What is being asked: Starting at the first line of the data, print every line up to and including the one with "But that feature", but no pictures.

Top of Given records

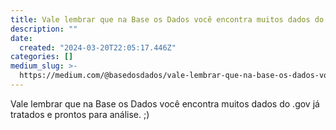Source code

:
 ```yaml
---
title: Vale lembrar que na Base os Dados você encontra muitos dados do .gov
description: ""
date:
  created: "2024-03-20T22:05:17.446Z"
categories: []
medium_slug: >-
  https://medium.com/@basedosdados/vale-lembrar-que-na-base-os-dados-voc%C3%AA-encontra-muitos-dados-do-gov-96eb15c68a9a
---
```


Vale lembrar que na Base os Dados você encontra muitos dados do .gov já tratados e prontos para análise. ;)
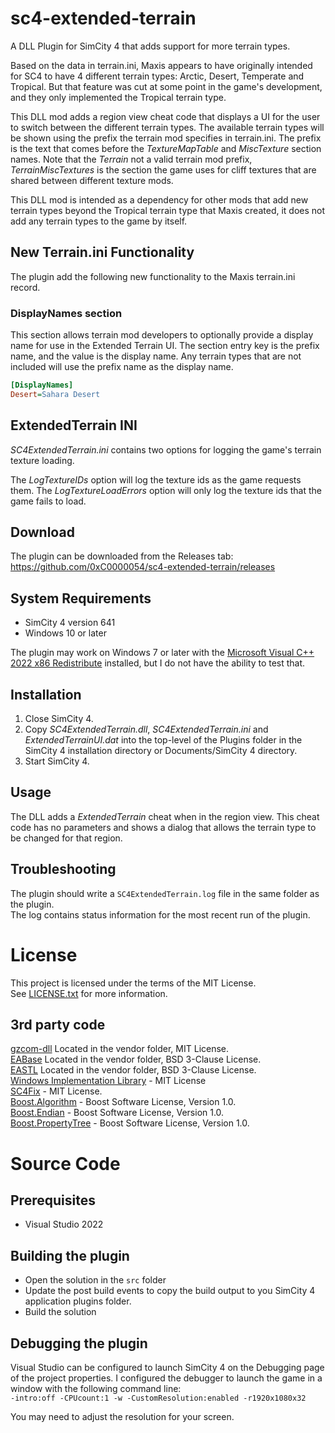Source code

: # sc4-extended-terrain

A DLL Plugin for SimCity 4 that adds support for more terrain types.   

Based on the data in terrain.ini, Maxis appears to have originally intended for SC4 to have 4 different terrain types: Arctic, Desert, Temperate and Tropical.
But that feature was cut at some point in the game's development, and they only implemented the Tropical terrain type.

This DLL mod adds a region view cheat code that displays a UI for the user to switch between the different terrain types.
The available terrain types will be shown using the prefix the terrain mod specifies in terrain.ini.
The prefix is the text that comes before the _TextureMapTable_ and _MiscTexture_ section names.
Note that the _Terrain_ not a valid terrain mod prefix,  _TerrainMiscTextures_ is the section the game uses for cliff textures that
are shared between different texture mods.

This DLL mod is intended as a dependency for other mods that add new terrain types beyond the Tropical
terrain type that Maxis created, it does not add any terrain types to the game by itself.

## New Terrain.ini Functionality

The plugin add the following new functionality to the Maxis terrain.ini record.

### DisplayNames section

This section allows terrain mod developers to optionally provide a display name for use in the Extended Terrain UI.
The section entry key is the prefix name, and the value is the display name.
Any terrain types that are not included will use the prefix name as the display name.

```ini
[DisplayNames]
Desert=Sahara Desert
```

## ExtendedTerrain INI

_SC4ExtendedTerrain.ini_ contains two options for logging the game's terrain texture loading.

The _LogTextureIDs_ option will log the texture ids as the game requests them.
The _LogTextureLoadErrors_ option will only log the texture ids that the game fails to load.

## Download

The plugin can be downloaded from the Releases tab: https://github.com/0xC0000054/sc4-extended-terrain/releases

## System Requirements

* SimCity 4 version 641
* Windows 10 or later

The plugin may work on Windows 7 or later with the [Microsoft Visual C++ 2022 x86 Redistribute](https://aka.ms/vs/17/release/vc_redist.x86.exe) installed, but I do not have the ability to test that.

## Installation

1. Close SimCity 4.
2. Copy _SC4ExtendedTerrain.dll_, _SC4ExtendedTerrain.ini_ and _ExtendedTerrainUI.dat_ into the top-level of the Plugins folder in the SimCity 4 installation directory or Documents/SimCity 4 directory.
3. Start SimCity 4.

## Usage

The DLL adds a _ExtendedTerrain_ cheat when in the region view. This cheat code has no parameters and shows a dialog that
allows the terrain type to be changed for that region.

## Troubleshooting

The plugin should write a `SC4ExtendedTerrain.log` file in the same folder as the plugin.    
The log contains status information for the most recent run of the plugin.

# License

This project is licensed under the terms of the MIT License.    
See [LICENSE.txt](LICENSE.txt) for more information.

## 3rd party code

[gzcom-dll](https://github.com/nsgomez/gzcom-dll/tree/master) Located in the vendor folder, MIT License.    
[EABase](https://github.com/electronicarts/EABase) Located in the vendor folder, BSD 3-Clause License.    
[EASTL](https://github.com/electronicarts/EASTL) Located in the vendor folder, BSD 3-Clause License.    
[Windows Implementation Library](https://github.com/microsoft/wil) - MIT License    
[SC4Fix](https://github.com/nsgomez/sc4fix) - MIT License.    
[Boost.Algorithm](https://www.boost.org/doc/libs/1_84_0/libs/algorithm/doc/html/index.html) - Boost Software License, Version 1.0.    
[Boost.Endian](https://www.boost.org/doc/libs/1_84_0/libs/endian/doc/html/endian.html) - Boost Software License, Version 1.0.    
[Boost.PropertyTree](https://www.boost.org/doc/libs/1_84_0/doc/html/property_tree.html) - Boost Software License, Version 1.0.

# Source Code

## Prerequisites

* Visual Studio 2022

## Building the plugin

* Open the solution in the `src` folder
* Update the post build events to copy the build output to you SimCity 4 application plugins folder.
* Build the solution

## Debugging the plugin

Visual Studio can be configured to launch SimCity 4 on the Debugging page of the project properties.
I configured the debugger to launch the game in a window with the following command line:    
`-intro:off -CPUcount:1 -w -CustomResolution:enabled -r1920x1080x32`

You may need to adjust the resolution for your screen.
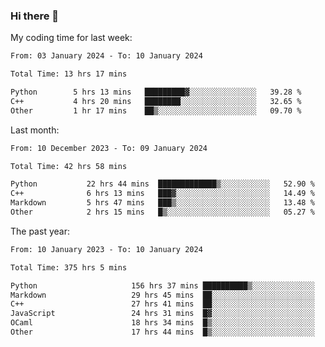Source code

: ### Hi there 👋

My coding time for last week:

<!--START_SECTION:week-->

```txt
From: 03 January 2024 - To: 10 January 2024

Total Time: 13 hrs 17 mins

Python        5 hrs 13 mins   █████████▓░░░░░░░░░░░░░░░   39.28 %
C++           4 hrs 20 mins   ████████░░░░░░░░░░░░░░░░░   32.65 %
Other         1 hr 17 mins    ██▒░░░░░░░░░░░░░░░░░░░░░░   09.70 %
```

<!--END_SECTION:week-->

Last month:

<!--START_SECTION:month-->

```txt
From: 10 December 2023 - To: 09 January 2024

Total Time: 42 hrs 58 mins

Python           22 hrs 44 mins  █████████████▒░░░░░░░░░░░   52.90 %
C++              6 hrs 13 mins   ███▓░░░░░░░░░░░░░░░░░░░░░   14.49 %
Markdown         5 hrs 47 mins   ███▒░░░░░░░░░░░░░░░░░░░░░   13.48 %
Other            2 hrs 15 mins   █▒░░░░░░░░░░░░░░░░░░░░░░░   05.27 %
```

<!--END_SECTION:month-->

The past year:

<!--START_SECTION:year-->

```txt
From: 10 January 2023 - To: 10 January 2024

Total Time: 375 hrs 5 mins

Python                     156 hrs 37 mins ██████████▒░░░░░░░░░░░░░░   41.76 %
Markdown                   29 hrs 45 mins  ██░░░░░░░░░░░░░░░░░░░░░░░   07.93 %
C++                        27 hrs 41 mins  ██░░░░░░░░░░░░░░░░░░░░░░░   07.38 %
JavaScript                 24 hrs 31 mins  █▓░░░░░░░░░░░░░░░░░░░░░░░   06.54 %
OCaml                      18 hrs 34 mins  █▒░░░░░░░░░░░░░░░░░░░░░░░   04.95 %
Other                      17 hrs 44 mins  █▒░░░░░░░░░░░░░░░░░░░░░░░   04.73 %
```

<!--END_SECTION:year-->
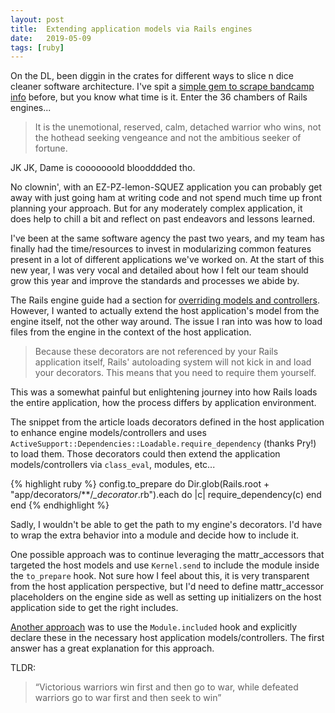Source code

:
 ```yaml
---
layout: post
title:  Extending application models via Rails engines
date:   2019-05-09
tags: [ruby]
---
```


On the DL, been diggin in the crates for different ways to slice n dice
cleaner software architecture. I've spit a [simple gem to scrape bandcamp info](https://github.com/FTLam11/fronkin_bandcamp_scraper)
before, but you know what time is it. Enter the 36 chambers of Rails
engines...

> It is the unemotional, reserved, calm, detached warrior who wins, not
> the hothead seeking vengeance and not the ambitious seeker of fortune.

JK JK, Dame is cooooooold bloodddded tho.

No clownin', with an EZ-PZ-lemon-SQUEZ application you can probably
get away with just going ham at writing code and not spend much time up
front planning your approach. But for any moderately complex
application, it does help to chill a bit and reflect on past endeavors
and lessons learned.

I've been at the same software agency the past two years, and my team
has finally had the time/resources to invest in modularizing common
features present in a lot of different applications we've worked on. At
the start of this new year, I was very vocal and detailed about how I
felt our team should grow this year and improve the standards and
processes we abide by.

The Rails engine guide had a section for [overriding models and
controllers](https://guides.rubyonrails.org/engines.html#overriding-models-and-controllers).
However, I wanted to actually extend the host application's model from
the engine itself, not the other way around. The issue I ran into was
how to load files from the engine in the context of the host
application.

> Because these decorators are not referenced by your Rails application
> itself, Rails' autoloading system will not kick in and load your
> decorators. This means that you need to require them yourself.

This was a somewhat painful but enlightening journey into how Rails
loads the entire application, how the process differs by application
environment.

The snippet from the article loads decorators defined in the host
application to enhance engine models/controllers and uses
`ActiveSupport::Dependencies::Loadable.require_dependency` (thanks Pry!)
to load them. Those decorators could then extend the application
models/controllers via `class_eval`, modules, etc...

{% highlight ruby %}
config.to_prepare do
  Dir.glob(Rails.root + "app/decorators/**/*_decorator*.rb").each do |c|
    require_dependency(c)
  end
end
{% endhighlight %}

Sadly, I wouldn't be able to get the path to my engine's decorators.
I'd have to wrap the extra behavior into a module and decide how to
include it.

One possible approach was to continue leveraging
the mattr_accessors that targeted the host models and use `Kernel.send`
to include the module inside the `to_prepare` hook. Not sure how I feel
about this, it is very transparent from the host application
perspective, but I'd need to define mattr_accessor placeholders on the
engine side as well as setting up initializers on the host application
side to get the right includes.

[Another approach](https://stackoverflow.com/questions/36717540/extending-applications-model-in-rails-engine)
was to use the `Module.included` hook and explicitly declare these in the necessary host application models/controllers.
The first answer has a great explanation for this approach.

TLDR:

> “Victorious warriors win first and then go to war, while defeated
> warriors go to war first and then seek to win”
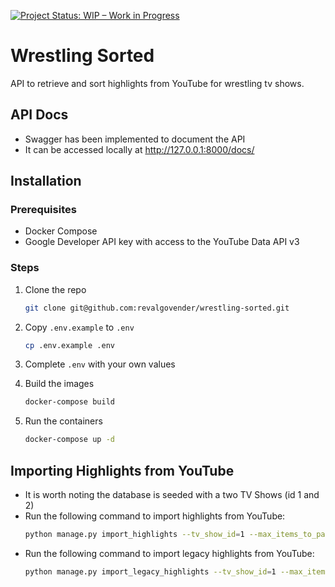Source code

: [![Project Status: WIP – Work in Progress](https://img.shields.io/badge/Project%20Status-WIP-yellow.svg)](https://github.com/your-username/your-repo)

# Wrestling Sorted

API to retrieve and sort highlights from YouTube for wrestling tv shows.

## API Docs

- Swagger has been implemented to document the API
- It can be accessed locally at http://127.0.0.1:8000/docs/

## Installation

### Prerequisites

- Docker Compose
- Google Developer API key with access to the YouTube Data API v3

### Steps

1. Clone the repo

    ```bash
    git clone git@github.com:revalgovender/wrestling-sorted.git
    ```
2. Copy `.env.example` to `.env`

    ```bash 
    cp .env.example .env
    ```

3. Complete `.env` with your own values
4. Build the images

    ```bash
    docker-compose build
    ```
5. Run the containers

    ```bash
    docker-compose up -d
    ```

## Importing Highlights from YouTube

- It is worth noting the database is seeded with a two TV Shows (id 1 and 2)
- Run the following command to import highlights from YouTube:
  ```bash
  python manage.py import_highlights --tv_show_id=1 --max_items_to_parse=50
  ```
- Run the following command to import legacy highlights from YouTube:
  ```bash
  python manage.py import_legacy_highlights --tv_show_id=1 --max_items_to_parse=50
  ```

Bottom of Given records

Finished task:
Source code

:
 ```yaml
---
title: Vale lembrar que na Base os Dados você encontra muitos dados do .gov
description: ""
date:
  created: "2024-03-20T22:05:17.446Z"
categories: []
medium_slug: >-
  https://medium.com/@basedosdados/vale-lembrar-que-na-base-os-dados-voc%C3%AA-encontra-muitos-dados-do-gov-96eb15c68a9a
---
```


Vale lembrar que na Base os Dados você encontra muitos dados do .gov já tratados e prontos para análise. ;)
Source code

: # sc4-extended-terrain

A DLL Plugin for SimCity 4 that adds support for more terrain types.   

Based on the data in terrain.ini, Maxis appears to have originally intended for SC4 to have 4 different terrain types: Arctic, Desert, Temperate and Tropical.
But that feature was cut at some point in the game's development, and they only implemented the Tropical terrain type.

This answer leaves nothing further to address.